Saved entries:
== == ==
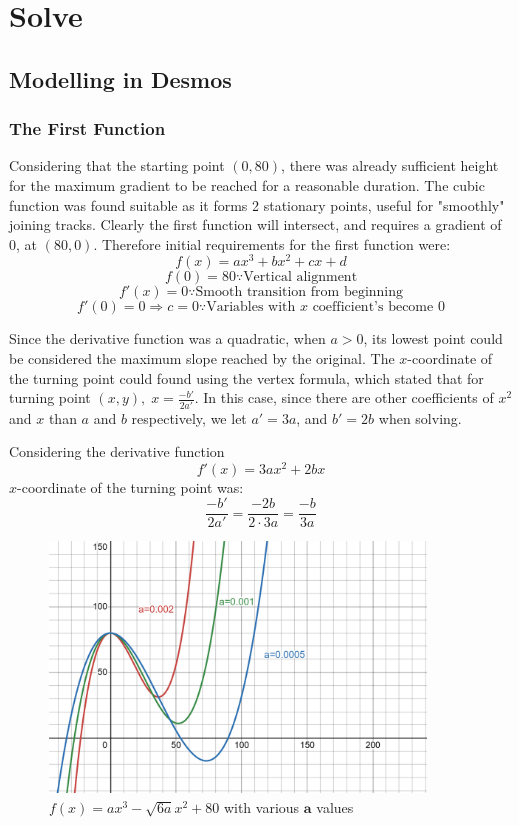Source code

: \documentclass[10pt, letterpaper]{article}
\begin{document}
\section{Solve}
\subsection{Modelling in Desmos}
\subsubsection{The First Function}

Considering that the starting point $(0, 80)$, there was already sufficient height for the maximum gradient to be reached for a reasonable duration.
The cubic function was found suitable as it forms 2 stationary points, useful for "smoothly" joining tracks.
Clearly the first function will intersect, and requires a gradient of $0$, at $(80, 0)$. Therefore initial requirements for the first function were:
$$f(x)=ax^3 +bx^2 +cx +d$$
$$f(0)=80\because\textrm{Vertical alignment}$$
$$f'(x)=0 \because \textrm{Smooth transition from beginning}$$
$$f'(0)=0\Rightarrow c=0\because \textrm{Variables with } x \textrm{ coefficient's become 0}$$

Since the derivative function was a quadratic, when $a>0$, its lowest point could be considered the maximum slope reached by the original.
The $x$-coordinate of the turning point could found using the vertex formula, which stated that for turning point $(x, y),\; x=\frac{-b'}{2a'}$. In this case, since there are other coefficients of $x^2$ and $x$ than $a$ and $b$ respectively, we let $a'=3a$, and $b'=2b$ when solving.

Considering the derivative function
 $$f'(x)=3ax^2+2bx$$
 $x$-coordinate of the turning point was: 
 $$\frac{-b'}{2a'}=\frac{-2b}{2\cdot3a}=\frac{-b}{3a}$$



\begin{figure}[h!]
	\centering
	\includegraphics[width=10cm]{Eaxmple Cubic.png}
	\caption{$f(x)=ax^{3}-\sqrt{6a}x^{2}+80$ with various $\mathbf{a}$ values}
\end{figure}
\end{document}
== == ==
Task -
Would you please print the entries once more, word for word, minus the pictures?

Answer below -
Source code

: \documentclass[10pt, letterpaper]{article}
\begin{document}
\section{Solve}
\subsection{Modelling in Desmos}
\subsubsection{The First Function}

Considering that the starting point $(0, 80)$, there was already sufficient height for the maximum gradient to be reached for a reasonable duration.
The cubic function was found suitable as it forms 2 stationary points, useful for "smoothly" joining tracks.
Clearly the first function will intersect, and requires a gradient of $0$, at $(80, 0)$. Therefore initial requirements for the first function were:
$$f(x)=ax^3 +bx^2 +cx +d$$
$$f(0)=80\because\textrm{Vertical alignment}$$
$$f'(x)=0 \because \textrm{Smooth transition from beginning}$$
$$f'(0)=0\Rightarrow c=0\because \textrm{Variables with } x \textrm{ coefficient's become 0}$$

Since the derivative function was a quadratic, when $a>0$, its lowest point could be considered the maximum slope reached by the original.
The $x$-coordinate of the turning point could found using the vertex formula, which stated that for turning point $(x, y),\; x=\frac{-b'}{2a'}$. In this case, since there are other coefficients of $x^2$ and $x$ than $a$ and $b$ respectively, we let $a'=3a$, and $b'=2b$ when solving.

Considering the derivative function
 $$f'(x)=3ax^2+2bx$$
 $x$-coordinate of the turning point was: 
 $$\frac{-b'}{2a'}=\frac{-2b}{2\cdot3a}=\frac{-b}{3a}$$



\begin{figure}[h!]
	\centering
	\includegraphics[width=10cm]{Eaxmple Cubic.png}
	\caption{$f(x)=ax^{3}-\sqrt{6a}x^{2}+80$ with various $\mathbf{a}$ values}
\end{figure}
\end{document}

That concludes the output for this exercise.